Courants ascendants


Vous savez comment sont les critiques : dès qu'un musicien francophone commence à se forger une identité, ils n'aiment rien tant qu'à l'ébrécher à coups de comparaisons plus ou moins farfelues avec des anglo-saxons – remember notre «Morrissey du Loir-et-Cher» pour parler de Michel Delpech ? Depuis dix ans qu'il écrit certaines des pages les plus dextrement concises de la chanson en langue française, Bertrand Belin n'a pas échappé à la règle.

On a dit de lui qu'il avait l'élégance pop pince-sans-rire d'un Baxter Dury. On a reconnu dans son écriture le perfectionnisme trompeusement monotone d'un Bill Callahan.

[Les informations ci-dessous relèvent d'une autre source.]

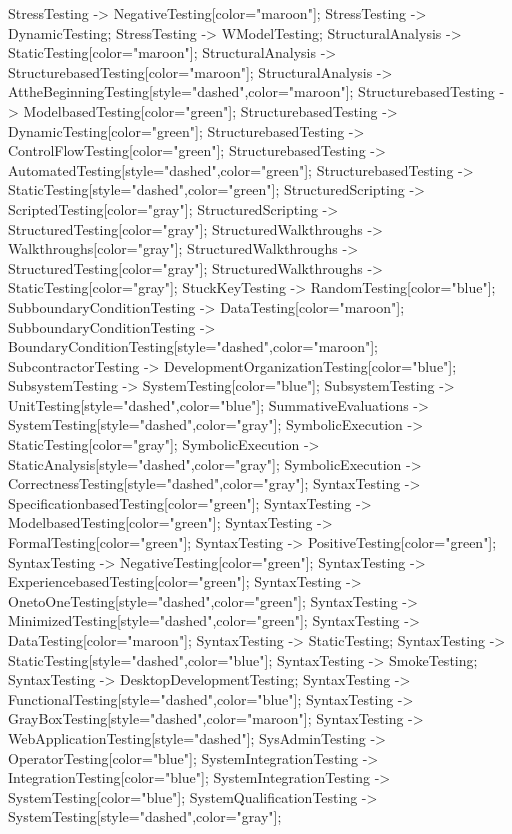 \documentclass{article}
\begin{document}
{StressTesting -> NegativeTesting[color="maroon"];
StressTesting -> DynamicTesting;
StressTesting -> WModelTesting;
StructuralAnalysis -> StaticTesting[color="maroon"];
StructuralAnalysis -> StructurebasedTesting[color="maroon"];
StructuralAnalysis -> AttheBeginningTesting[style="dashed",color="maroon"];
StructurebasedTesting -> ModelbasedTesting[color="green"];
StructurebasedTesting -> DynamicTesting[color="green"];
StructurebasedTesting -> ControlFlowTesting[color="green"];
StructurebasedTesting -> AutomatedTesting[style="dashed",color="green"];
StructurebasedTesting -> StaticTesting[style="dashed",color="green"];
StructuredScripting -> ScriptedTesting[color="gray"];
StructuredScripting -> StructuredTesting[color="gray"];
StructuredWalkthroughs -> Walkthroughs[color="gray"];
StructuredWalkthroughs -> StructuredTesting[color="gray"];
StructuredWalkthroughs -> StaticTesting[color="gray"];
StuckKeyTesting -> RandomTesting[color="blue"];
SubboundaryConditionTesting -> DataTesting[color="maroon"];
SubboundaryConditionTesting -> BoundaryConditionTesting[style="dashed",color="maroon"];
SubcontractorTesting -> DevelopmentOrganizationTesting[color="blue"];
SubsystemTesting -> SystemTesting[color="blue"];
SubsystemTesting -> UnitTesting[style="dashed",color="blue"];
SummativeEvaluations -> SystemTesting[style="dashed",color="gray"];
SymbolicExecution -> StaticTesting[color="gray"];
SymbolicExecution -> StaticAnalysis[style="dashed",color="gray"];
SymbolicExecution -> CorrectnessTesting[style="dashed",color="gray"];
SyntaxTesting -> SpecificationbasedTesting[color="green"];
SyntaxTesting -> ModelbasedTesting[color="green"];
SyntaxTesting -> FormalTesting[color="green"];
SyntaxTesting -> PositiveTesting[color="green"];
SyntaxTesting -> NegativeTesting[color="green"];
SyntaxTesting -> ExperiencebasedTesting[color="green"];
SyntaxTesting -> OnetoOneTesting[style="dashed",color="green"];
SyntaxTesting -> MinimizedTesting[style="dashed",color="green"];
SyntaxTesting -> DataTesting[color="maroon"];
SyntaxTesting -> StaticTesting;
SyntaxTesting -> StaticTesting[style="dashed",color="blue"];
SyntaxTesting -> SmokeTesting;
SyntaxTesting -> DesktopDevelopmentTesting;
SyntaxTesting -> FunctionalTesting[style="dashed",color="blue"];
SyntaxTesting -> GrayBoxTesting[style="dashed",color="maroon"];
SyntaxTesting -> WebApplicationTesting[style="dashed"];
SysAdminTesting -> OperatorTesting[color="blue"];
SystemIntegrationTesting -> IntegrationTesting[color="blue"];
SystemIntegrationTesting -> SystemTesting[color="blue"];
SystemQualificationTesting -> SystemTesting[style="dashed",color="gray"];
}
\end{document}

On a même vu dans sa délicatesse bluesy vacillante le fantôme de Johnny Cash – son timbre et son phrasé de baryton un peu schlag n'y sont pas étrangers. Autant de points cardinaux et quelques autres qui, s'ils aident à s'orienter dans sa discographie, ne permettent pas de s'y repérer pour autant.

Car c'est un continent bien à lui que défriche Bertrand Belin depuis une décennie, biotope après biotope. Après les immensités country de Parcs, Cap Waller le voit longer une espèce de désert côtier, en ce qu'il y conjugue au plus que parfait l'énergie solaire de l'afrobeat (en particulier sur le single Folle folle folle) à une certaine idée du songwriting sudiste. Le genre de coin où pourraient zig-zaguer des requins à l'âme chagrine : celui, estampillé La Souterraine, pour lequel on a récemment épuisé notre réserve de métaphores aquatiques, mais aussi et surtout celui qui donne son titre à son premier roman paru au printemps chez P.O.L., qui se lit comme on boit une tasse existentielle.